- Directed by: Ross Weber
- Written by: Ross Weber
- Produced by: Kimberley Wakefield
- Starring: Benjamin Ratner Camille Sullivan Shawn Doyle Kelly Rowan Katie Boland Tygh Runyan
- Cinematography: Asaf Benny
- Edited by: Karen Porter
- Music by: Marc Bjorknas
- Production company: L'Étranger Film Productions
- Distributed by: Odeon Films
- Release date: October 7, 2006 (VIFF);
- Running time: 87 minutes
- Country: Canada
- Language: English

= Mount Pleasant (film) =

Mount Pleasant is a 2006 Canadian drama film, directed by Ross Weber.

Set in the Vancouver, British Columbia, neighbourhood of Mount Pleasant, the film centres on three families brought together by fate: Doug (Benjamin Ratner) and Sarah (Camille Sullivan), a young couple who have just moved into the neighbourhood but face a crisis when their young daughter Courtney (Haley Guiel) has to undergo HIV testing after accidentally pricking herself on a used needle discarded in their yard; Stephen (Shawn Doyle) and Anne (Kelly Rowan) Burrows, a wealthy couple challenged by the rebelliousness of their teenage daughter Megan (Genevieve Buechner); and Nadia (Katie Boland) and Nick (Tygh Runyan), an underage prostitute whom Stephen is hiring for sex and her drug addict boyfriend.

The cast also includes Jillian Fargey, Nancy Sivak, Jennifer Clement, Nicole LaPlaca, William MacDonald, Mylène Dinh-Robic, Sophie Yendole, Cam Cronin, Megan Leitch and Peter LaCroix.

The film premiered at the 2006 Vancouver International Film Festival, before going into commercial release in early 2007.

==Critical response==
Jay Stone of the Vancouver Sun wrote that "Writer-director Ross Weber (Moving Malcolm) evokes solid performances and keeps the plot plunging forward with a street- savvy earnestness: Mount Pleasant, it is apparent, was made by someone who knows the neighbourhood. Unfortunately, it takes all the issues of the inner city (prostitutes and their clients, drug addiction, homelessness) and cloaks them in the sort of melodrama that would feel gritty on prime-time television but not so much so in the movies. The movie is also a victim of a modest budget that results in a stark and underpopulated look, and its idea of teen rebellion -- young kids smashing nice dishes! -- doesn't have the sense of danger it needs. Nothing approaching the idea of the affordable $1.5-million house."
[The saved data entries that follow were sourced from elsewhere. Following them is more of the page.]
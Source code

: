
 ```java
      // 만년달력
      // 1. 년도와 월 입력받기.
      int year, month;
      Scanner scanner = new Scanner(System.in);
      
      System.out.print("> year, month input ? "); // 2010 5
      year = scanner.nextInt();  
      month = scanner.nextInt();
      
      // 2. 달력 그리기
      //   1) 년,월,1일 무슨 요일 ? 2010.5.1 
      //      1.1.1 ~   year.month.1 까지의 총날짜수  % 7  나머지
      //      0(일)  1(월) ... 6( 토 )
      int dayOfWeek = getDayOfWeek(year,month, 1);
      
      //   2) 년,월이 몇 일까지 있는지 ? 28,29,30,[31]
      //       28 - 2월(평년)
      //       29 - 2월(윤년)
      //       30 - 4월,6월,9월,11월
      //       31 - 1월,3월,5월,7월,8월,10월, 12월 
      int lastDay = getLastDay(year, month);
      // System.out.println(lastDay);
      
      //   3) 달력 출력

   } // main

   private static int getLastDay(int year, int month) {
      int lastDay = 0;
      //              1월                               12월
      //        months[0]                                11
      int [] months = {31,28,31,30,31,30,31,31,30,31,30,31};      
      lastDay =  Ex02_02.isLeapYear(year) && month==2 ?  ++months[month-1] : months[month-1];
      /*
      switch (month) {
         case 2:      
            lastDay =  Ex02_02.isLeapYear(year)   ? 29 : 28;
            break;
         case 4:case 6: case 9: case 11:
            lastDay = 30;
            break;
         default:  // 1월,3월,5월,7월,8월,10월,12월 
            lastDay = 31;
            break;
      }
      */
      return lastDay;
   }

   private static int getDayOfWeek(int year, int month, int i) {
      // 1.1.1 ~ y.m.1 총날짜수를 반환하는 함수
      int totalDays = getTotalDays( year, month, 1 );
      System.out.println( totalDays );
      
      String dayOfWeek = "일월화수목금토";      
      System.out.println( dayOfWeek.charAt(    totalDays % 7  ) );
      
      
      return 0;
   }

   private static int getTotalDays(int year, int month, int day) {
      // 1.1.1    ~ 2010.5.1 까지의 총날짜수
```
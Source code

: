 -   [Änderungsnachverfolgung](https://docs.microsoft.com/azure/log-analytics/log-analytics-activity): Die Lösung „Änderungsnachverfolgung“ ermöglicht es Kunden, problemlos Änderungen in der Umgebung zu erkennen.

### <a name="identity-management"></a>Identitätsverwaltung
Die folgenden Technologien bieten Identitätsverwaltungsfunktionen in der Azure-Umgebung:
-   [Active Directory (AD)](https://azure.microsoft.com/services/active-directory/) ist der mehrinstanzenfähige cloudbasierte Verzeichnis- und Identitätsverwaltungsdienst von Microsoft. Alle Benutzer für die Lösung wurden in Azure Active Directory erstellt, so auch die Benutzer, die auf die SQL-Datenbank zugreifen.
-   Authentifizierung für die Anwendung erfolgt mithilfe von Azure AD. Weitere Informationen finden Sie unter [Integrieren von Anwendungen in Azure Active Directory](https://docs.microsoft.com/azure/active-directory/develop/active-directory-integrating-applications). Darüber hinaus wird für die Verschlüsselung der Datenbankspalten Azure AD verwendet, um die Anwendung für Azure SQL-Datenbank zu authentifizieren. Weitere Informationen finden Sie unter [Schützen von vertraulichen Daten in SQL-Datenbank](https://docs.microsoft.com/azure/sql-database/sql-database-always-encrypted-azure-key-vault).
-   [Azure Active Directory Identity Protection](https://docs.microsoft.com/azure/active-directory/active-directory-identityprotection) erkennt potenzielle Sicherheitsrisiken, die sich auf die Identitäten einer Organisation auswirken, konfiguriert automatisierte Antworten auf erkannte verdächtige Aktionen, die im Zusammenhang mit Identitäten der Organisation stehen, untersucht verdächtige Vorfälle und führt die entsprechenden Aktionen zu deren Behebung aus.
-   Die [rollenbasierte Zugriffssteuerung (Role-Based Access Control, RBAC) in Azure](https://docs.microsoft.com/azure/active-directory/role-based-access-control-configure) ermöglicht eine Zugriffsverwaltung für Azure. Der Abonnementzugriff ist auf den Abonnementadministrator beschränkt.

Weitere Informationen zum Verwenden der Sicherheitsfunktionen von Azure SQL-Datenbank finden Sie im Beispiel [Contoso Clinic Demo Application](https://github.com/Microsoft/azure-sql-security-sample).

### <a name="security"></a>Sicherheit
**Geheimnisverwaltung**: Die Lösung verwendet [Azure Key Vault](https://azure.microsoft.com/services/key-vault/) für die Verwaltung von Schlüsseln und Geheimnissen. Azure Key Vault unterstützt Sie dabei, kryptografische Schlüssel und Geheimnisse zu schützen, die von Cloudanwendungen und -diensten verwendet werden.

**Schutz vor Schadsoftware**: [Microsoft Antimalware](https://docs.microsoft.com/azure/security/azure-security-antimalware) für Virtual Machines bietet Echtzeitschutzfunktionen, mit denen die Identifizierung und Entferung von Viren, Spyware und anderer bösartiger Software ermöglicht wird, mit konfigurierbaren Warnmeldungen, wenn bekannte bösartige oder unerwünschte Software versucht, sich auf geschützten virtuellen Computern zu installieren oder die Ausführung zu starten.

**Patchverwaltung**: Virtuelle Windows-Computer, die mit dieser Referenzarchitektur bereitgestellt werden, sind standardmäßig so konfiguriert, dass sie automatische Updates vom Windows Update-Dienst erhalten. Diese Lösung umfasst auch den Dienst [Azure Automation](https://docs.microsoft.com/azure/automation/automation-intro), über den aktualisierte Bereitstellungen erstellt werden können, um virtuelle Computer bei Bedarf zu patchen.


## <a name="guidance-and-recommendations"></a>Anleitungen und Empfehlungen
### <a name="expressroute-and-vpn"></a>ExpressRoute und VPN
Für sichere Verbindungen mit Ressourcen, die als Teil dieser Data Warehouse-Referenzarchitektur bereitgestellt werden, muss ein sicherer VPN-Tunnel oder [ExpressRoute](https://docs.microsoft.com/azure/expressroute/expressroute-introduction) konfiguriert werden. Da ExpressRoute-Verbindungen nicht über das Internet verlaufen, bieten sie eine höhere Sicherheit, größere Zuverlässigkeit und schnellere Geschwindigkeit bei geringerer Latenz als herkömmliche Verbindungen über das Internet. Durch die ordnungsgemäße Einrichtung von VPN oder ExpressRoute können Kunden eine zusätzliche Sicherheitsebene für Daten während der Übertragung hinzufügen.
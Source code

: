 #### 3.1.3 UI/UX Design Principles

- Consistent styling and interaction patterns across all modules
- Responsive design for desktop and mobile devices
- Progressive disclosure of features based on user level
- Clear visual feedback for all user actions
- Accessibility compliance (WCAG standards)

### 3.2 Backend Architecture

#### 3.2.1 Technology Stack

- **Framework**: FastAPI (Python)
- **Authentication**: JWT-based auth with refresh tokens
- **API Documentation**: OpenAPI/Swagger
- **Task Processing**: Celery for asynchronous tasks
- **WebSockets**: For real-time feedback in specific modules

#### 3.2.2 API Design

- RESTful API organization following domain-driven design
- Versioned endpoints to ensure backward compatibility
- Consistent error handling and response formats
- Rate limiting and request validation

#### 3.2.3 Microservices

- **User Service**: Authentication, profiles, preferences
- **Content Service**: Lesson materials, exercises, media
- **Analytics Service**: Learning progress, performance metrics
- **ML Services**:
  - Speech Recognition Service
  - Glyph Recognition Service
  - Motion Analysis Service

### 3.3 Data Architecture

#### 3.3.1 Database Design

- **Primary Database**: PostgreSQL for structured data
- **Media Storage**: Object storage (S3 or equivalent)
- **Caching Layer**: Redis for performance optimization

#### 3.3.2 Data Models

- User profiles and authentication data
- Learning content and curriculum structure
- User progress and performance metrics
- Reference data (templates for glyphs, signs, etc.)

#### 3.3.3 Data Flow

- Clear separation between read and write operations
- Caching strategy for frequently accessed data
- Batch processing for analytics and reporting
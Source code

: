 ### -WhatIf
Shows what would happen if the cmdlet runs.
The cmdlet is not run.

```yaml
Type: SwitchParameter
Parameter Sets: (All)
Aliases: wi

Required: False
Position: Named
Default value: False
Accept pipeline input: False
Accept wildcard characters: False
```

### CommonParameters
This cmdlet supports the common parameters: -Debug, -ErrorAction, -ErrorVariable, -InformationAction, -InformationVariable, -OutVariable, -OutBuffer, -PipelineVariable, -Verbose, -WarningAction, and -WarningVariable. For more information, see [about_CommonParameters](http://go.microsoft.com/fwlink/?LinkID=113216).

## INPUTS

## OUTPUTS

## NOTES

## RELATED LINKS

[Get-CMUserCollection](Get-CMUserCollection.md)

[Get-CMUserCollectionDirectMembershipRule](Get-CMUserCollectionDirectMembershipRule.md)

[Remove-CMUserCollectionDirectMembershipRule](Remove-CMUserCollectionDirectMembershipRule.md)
Susan Walker of the Toronto Star wrote that "Most of the experienced talent here - Benjamin Ratner as Doug Cameron, The O.C.'s Kelly Rowan as Anne Burrows, Camille Sullivan as Sarah Cameron and Shawn Doyle as Stephen Burrows - perform what is expected of them well but are badly misdirected. Only the children - Nadia, Courtney and Megan - offer us much reason to care. The overwrought adults are barely credible, let alone worthy of our concern. But maybe that's the point. A few pieces of the jigsaw puzzle are still lying on the table after Mount Pleasant wraps up in relief for some and humiliation or certain despair for others. It's a plausible set of scenarios that only needs a couple more turns of the screw to make it a more engaging narrative."

==Awards==
The film received three Vancouver Film Critics Circle award nominations at the Vancouver Film Critics Circle Awards 2006, for Best British Columbia Film, Best Supporting Actor in a Canadian Film (Ratner) and Best Supporting Actress in a Canadian Film (Rowan).

Weber won the Leo Award for Best Direction in a Feature Length Drama, and Ratner won the Leo for Best Supporting Actor in a Feature Length Drama, at the 2007 Leo Awards.